In Gods and Mortals: Ancient Greek Myths for Modern Readers, Sarah Iles Johnston offers an entrancing new narration of ancient Greek myths that is both true to the stories as the Greeks told them and invitingly contemporary in language and imagery.  The pantheon of characters—the gods, the heroes, the ordinary mortals, the monsters—and their shifting relationships with one another are revealed in all their intriguing complexity.  

In 140 short chapters, Gods and Mortals covers all of the best-known Greek myths as well as some that have seldom been presented in English.  The arc of Johnston’s story begins with the creation of the cosmos from nothingness and ends with the return of Odysseus from the Trojan War.  

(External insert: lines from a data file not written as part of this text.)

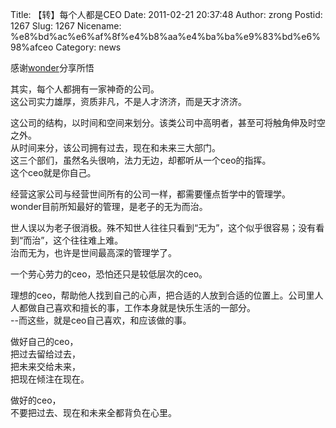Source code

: Title: 【转】每个人都是CEO
Date: 2011-02-21 20:37:48
Author: zrong
Postid: 1267
Slug: 1267
Nicename: %e8%bd%ac%e6%af%8f%e4%b8%aa%e4%ba%ba%e9%83%bd%e6%98%afceo
Category: news

感谢[wonder](http://home.52brain.com/home-space-uid-4-do-blog-id-207.html)分享所悟

其实，每个人都拥有一家神奇的公司。  
这公司实力雄厚，资质非凡，不是人才济济，而是天才济济。  

这公司的结构，以时间和空间来划分。该类公司中高明者，甚至可将触角伸及时空之外。  
从时间来分，该公司拥有过去，现在和未来三大部门。  
这三个部们，虽然名头很响，法力无边，却都听从一个ceo的指挥。  
这个ceo就是你自己。

经营这家公司与经营世间所有的公司一样，都需要懂点哲学中的管理学。  
wonder目前所知最好的管理，是老子的无为而治。  

世人误以为老子很消极。殊不知世人往往只看到“无为”，这个似乎很容易；没有看到“而治”，这个往往难上难。  
治而无为，也许是世间最高深的管理学了。

一个劳心劳力的ceo，恐怕还只是较低层次的ceo。  

理想的ceo，帮助他人找到自己的心声，把合适的人放到合适的位置上。公司里人人都做自己喜欢和擅长的事，工作本身就是快乐生活的一部分。  
--而这些，就是ceo自己喜欢，和应该做的事。

做好自己的ceo，  
把过去留给过去，  
把未来交给未来，  
把现在倾注在现在。

做好的ceo，  
不要把过去、现在和未来全都背负在心里。

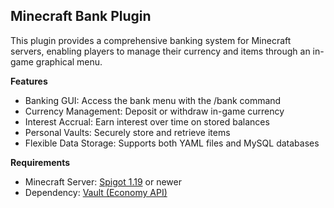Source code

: **Minecraft Bank Plugin**
---
This plugin provides a comprehensive banking system for Minecraft servers, enabling players to manage their currency and items through an in-game graphical menu.

**Features**
- Banking GUI: Access the bank menu with the /bank command
- Currency Management: Deposit or withdraw in-game currency
- Interest Accrual: Earn interest over time on stored balances
- Personal Vaults: Securely store and retrieve items
- Flexible Data Storage: Supports both YAML files and MySQL databases

**Requirements**
- Minecraft Server: [Spigot 1.19](https://getbukkit.org/get/b78b59a4de300d2eea0ca32566df3def) or newer
- Dependency: [Vault (Economy API)](https://www.spigotmc.org/resources/vault.34315/)
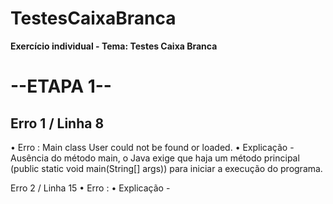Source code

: # TestesCaixaBranca
**Exercício individual - Tema: Testes Caixa Branca**
# --ETAPA 1--

## Erro 1 / Linha 8

• Erro : Main class User could not be found or loaded.
• Explicação - Ausência do método main, o Java exige que haja um método principal (public static void main(String[] args)) para iniciar a execução do programa.

Erro 2 / Linha 15
• Erro :
• Explicação -
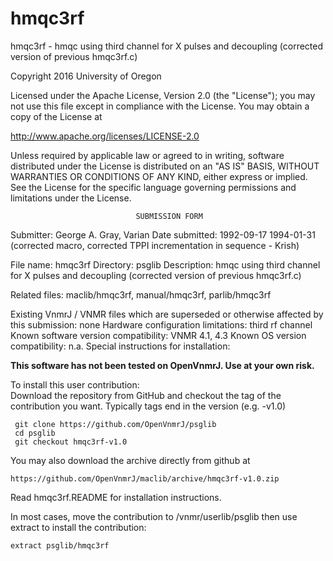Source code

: # hmqc3rf
 hmqc3rf - hmqc using third channel for X pulses and decoupling (corrected
 version of previous hmqc3rf.c)

 Copyright 2016 University of Oregon

 Licensed under the Apache License, Version 2.0 (the "License");
 you may not use this file except in compliance with the License.
 You may obtain a copy of the License at

   http://www.apache.org/licenses/LICENSE-2.0

 Unless required by applicable law or agreed to in writing, software
 distributed under the License is distributed on an "AS IS" BASIS,
 WITHOUT WARRANTIES OR CONDITIONS OF ANY KIND, either express or implied.
 See the License for the specific language governing permissions and
 limitations under the License.

                                SUBMISSION FORM

Submitter:      George A. Gray, Varian
Date submitted: 1992-09-17
                1994-01-31 (corrected macro, corrected TPPI incrementation in
                            sequence - Krish)

File name:      hmqc3rf
Directory:      psglib
Description:    hmqc using third channel for X pulses and decoupling
                (corrected version of previous hmqc3rf.c)

Related files:  maclib/hmqc3rf, manual/hmqc3rf, parlib/hmqc3rf


Existing VnmrJ / VNMR files which are superseded or
otherwise affected by this submission:  none
Hardware configuration limitations:     third rf channel
Known software version compatibility:   VNMR 4.1, 4.3
Known OS version compatibility:         n.a.
Special instructions for installation:

**This software has not been tested on OpenVnmrJ. Use at your own risk.**

To install this user contribution:  
Download the repository from GitHub and checkout the tag of the contribution you want.
Typically tags end in the version (e.g. -v1.0)

     git clone https://github.com/OpenVnmrJ/psglib  
     cd psglib  
     git checkout hmqc3rf-v1.0


You may also download the archive directly from github at

    https://github.com/OpenVnmrJ/maclib/archive/hmqc3rf-v1.0.zip

Read hmqc3rf.README for installation instructions.

In most cases, move the contribution to /vnmr/userlib/psglib 
then use extract to install the contribution:  

    extract psglib/hmqc3rf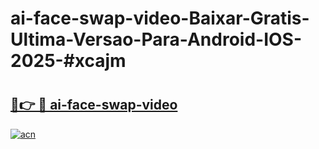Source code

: # ai-face-swap-video-Baixar-Gratis-Ultima-Versao-Para-Android-IOS-2025-#xcajm

# <h2><a href="https://ainizakaria.my?title=ai-face-swap-video&ref=24M">🔗👉 🔴 ai-face-swap-video</a></h2>

[![acn](https://github.com/user-attachments/assets/0f9c940e-d8b0-45ae-aac7-cd30a18b3e1c)](https://ainizakaria.my?title=ai-face-swap-video&ref=24M)


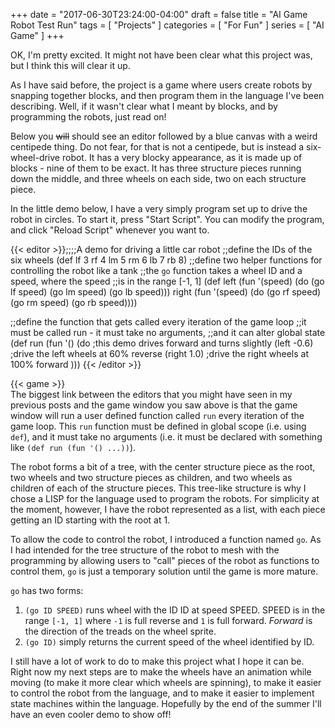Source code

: +++
date = "2017-06-30T23:24:00-04:00"
draft = false
title = "AI Game Robot Test Run"
tags = [ "Projects" ]
categories = [ "For Fun" ]
series = [ "AI Game" ]
+++

OK, I'm pretty excited. It might not have been clear what this project was,
but I think this will clear it up.
<!--more-->
As I have said before, the project is a game where users create robots
by snapping together blocks, and then program them in the language I've been
describing. Well, if it wasn't clear what I meant by blocks, and by programming
the robots, just read on!

Below you <s>will</s> should see an editor followed by a blue canvas with
a weird centipede thing. Do not fear, for that is not a centipede, but
is instead a six-wheel-drive robot. It has a very blocky appearance, as it
is made up of blocks - nine of them to be exact.
It has three structure pieces running
down the middle, and three wheels on each side, two on each structure piece.


In the little demo below, I have a very simply program set up to drive the
robot in circles. To start it, press "Start Script". You can modify the program,
and click "Reload Script" whenever you want to.

{{< editor >}};;;;A demo for driving a little car robot
;;define the IDs of the six wheels
(def lf 3 rf 4 lm 5 rm 6 lb 7 rb 8)
;;define two helper functions for controlling the robot like a tank
;;the `go` function takes a wheel ID and a speed, where the speed
;;is in the range [-1, 1]
(def left  (fun '(speed) (do (go lf speed) (go lm speed) (go lb speed)))
     right (fun '(speed) (do (go rf speed) (go rm speed) (go rb speed))))

;;define the function that gets called every iteration of the game loop
;;it must be called run - it must take no arguments,
;;and it can alter global state
(def run (fun '() (do   ;this demo drives forward and turns slightly
  (left -0.6)           ;drive the left wheels at 60% reverse
  (right 1.0)           ;drive the right wheels at 100% forward
)))
{{< /editor >}}

{{< game >}}
<br> 
The biggest link between the editors that you might have seen in my previous
posts and the game window you saw above is that the game window will run
a user defined function called `run` every iteration of the game loop.
This `run` function must be defined in global scope (i.e. using `def`),
and it must take no arguments (i.e. it must be declared with something like
`(def run (fun '() ...))`).

The robot forms a bit of a tree, with the center structure piece as the root,
two wheels and two structure pieces as children, and two wheels as children
of each of the structure pieces. This tree-like structure is why I chose 
a LISP for the language used to program the robots.
For simplicity at the moment, however, I
have the robot represented as a list, with each piece getting an ID starting
with the root at 1.

To allow the code to control the robot, I introduced a function named `go`.
As I had intended for the tree structure of the robot to mesh with 
the programming by allowing users
to "call" pieces of the robot as functions to control them, `go` is just a
temporary solution until the game is more mature.

`go` has two forms:  
 1. `(go ID SPEED)` runs wheel with the ID ID at speed SPEED. SPEED is in the range `[-1, 1]` where `-1` is full reverse and `1` is full forward. *Forward* is the direction of the treads on the wheel sprite.  
 2. `(go ID)` simply returns the current speed of the wheel identified by ID.  


I still have a lot of work to do to make this project what I hope it can be.
Right now my next steps are to make the wheels have an animation while moving (to make it
more clear which wheels are spinning), to make it easier
to control the robot from the language, and to make it easier to implement
state machines within the language.
Hopefully by the end of the summer I'll have an even cooler demo to show off!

In between, Johnston offers stories about Demeter, who starved the world until her kidnapped daughter returned from the land of the dead; Hermes, who stole his brother Apollo’s cattle to win his place in the family of the gods; Penelope, who used her intelligence and skill as a weaver to outwit 108 men; Orpheus, whose music made the trees dance and conquered the Sirens; and many more.  Clear, elegant and evocative, the narrations draw on the ancient authors to capture what the Greeks themselves heard in these myths as well as what they can mean to us today.  

A glossary of names, bibliographic notes, and discussions of how and why the Greeks themselves narrated myths complete the book.  Twenty original illustrations and three maps are included.  For adults and young adults.

Forthcoming from Princeton University Press in 2022.